▸ **What the exercise asks**: Repeat all of the records exactly, leaving out the pictures.

═════ Dataset records

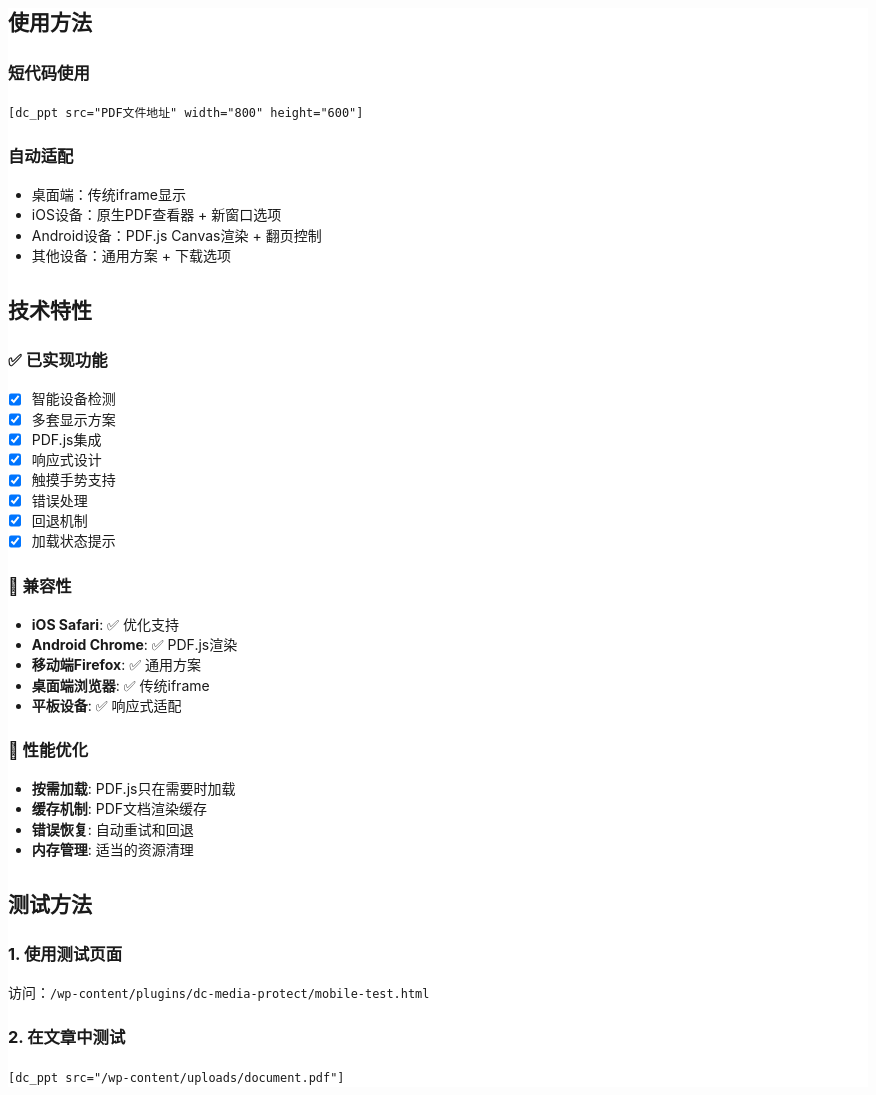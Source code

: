 ## 使用方法

### 短代码使用
```
[dc_ppt src="PDF文件地址" width="800" height="600"]
```

### 自动适配
- 桌面端：传统iframe显示
- iOS设备：原生PDF查看器 + 新窗口选项
- Android设备：PDF.js Canvas渲染 + 翻页控制
- 其他设备：通用方案 + 下载选项

## 技术特性

### ✅ 已实现功能
- [x] 智能设备检测
- [x] 多套显示方案
- [x] PDF.js集成
- [x] 响应式设计
- [x] 触摸手势支持
- [x] 错误处理
- [x] 回退机制
- [x] 加载状态提示

### 🎯 兼容性
- **iOS Safari**: ✅ 优化支持
- **Android Chrome**: ✅ PDF.js渲染
- **移动端Firefox**: ✅ 通用方案
- **桌面端浏览器**: ✅ 传统iframe
- **平板设备**: ✅ 响应式适配

### 🔧 性能优化
- **按需加载**: PDF.js只在需要时加载
- **缓存机制**: PDF文档渲染缓存
- **错误恢复**: 自动重试和回退
- **内存管理**: 适当的资源清理

## 测试方法

### 1. 使用测试页面
访问：`/wp-content/plugins/dc-media-protect/mobile-test.html`

### 2. 在文章中测试
```
[dc_ppt src="/wp-content/uploads/document.pdf"]
```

══════════

▸ **Solution**:
Source code

: ## 使用方法

### 短代码使用
```
[dc_ppt src="PDF文件地址" width="800" height="600"]
```

### 自动适配
- 桌面端：传统iframe显示
- iOS设备：原生PDF查看器 + 新窗口选项
- Android设备：PDF.js Canvas渲染 + 翻页控制
- 其他设备：通用方案 + 下载选项

## 技术特性

### ✅ 已实现功能
- [x] 智能设备检测
- [x] 多套显示方案
- [x] PDF.js集成
- [x] 响应式设计
- [x] 触摸手势支持
- [x] 错误处理
- [x] 回退机制
- [x] 加载状态提示

### 🎯 兼容性
- **iOS Safari**: ✅ 优化支持
- **Android Chrome**: ✅ PDF.js渲染
- **移动端Firefox**: ✅ 通用方案
- **桌面端浏览器**: ✅ 传统iframe
- **平板设备**: ✅ 响应式适配

### 🔧 性能优化
- **按需加载**: PDF.js只在需要时加载
- **缓存机制**: PDF文档渲染缓存
- **错误恢复**: 自动重试和回退
- **内存管理**: 适当的资源清理

## 测试方法

### 1. 使用测试页面
访问：`/wp-content/plugins/dc-media-protect/mobile-test.html`

### 2. 在文章中测试
```
[dc_ppt src="/wp-content/uploads/document.pdf"]
```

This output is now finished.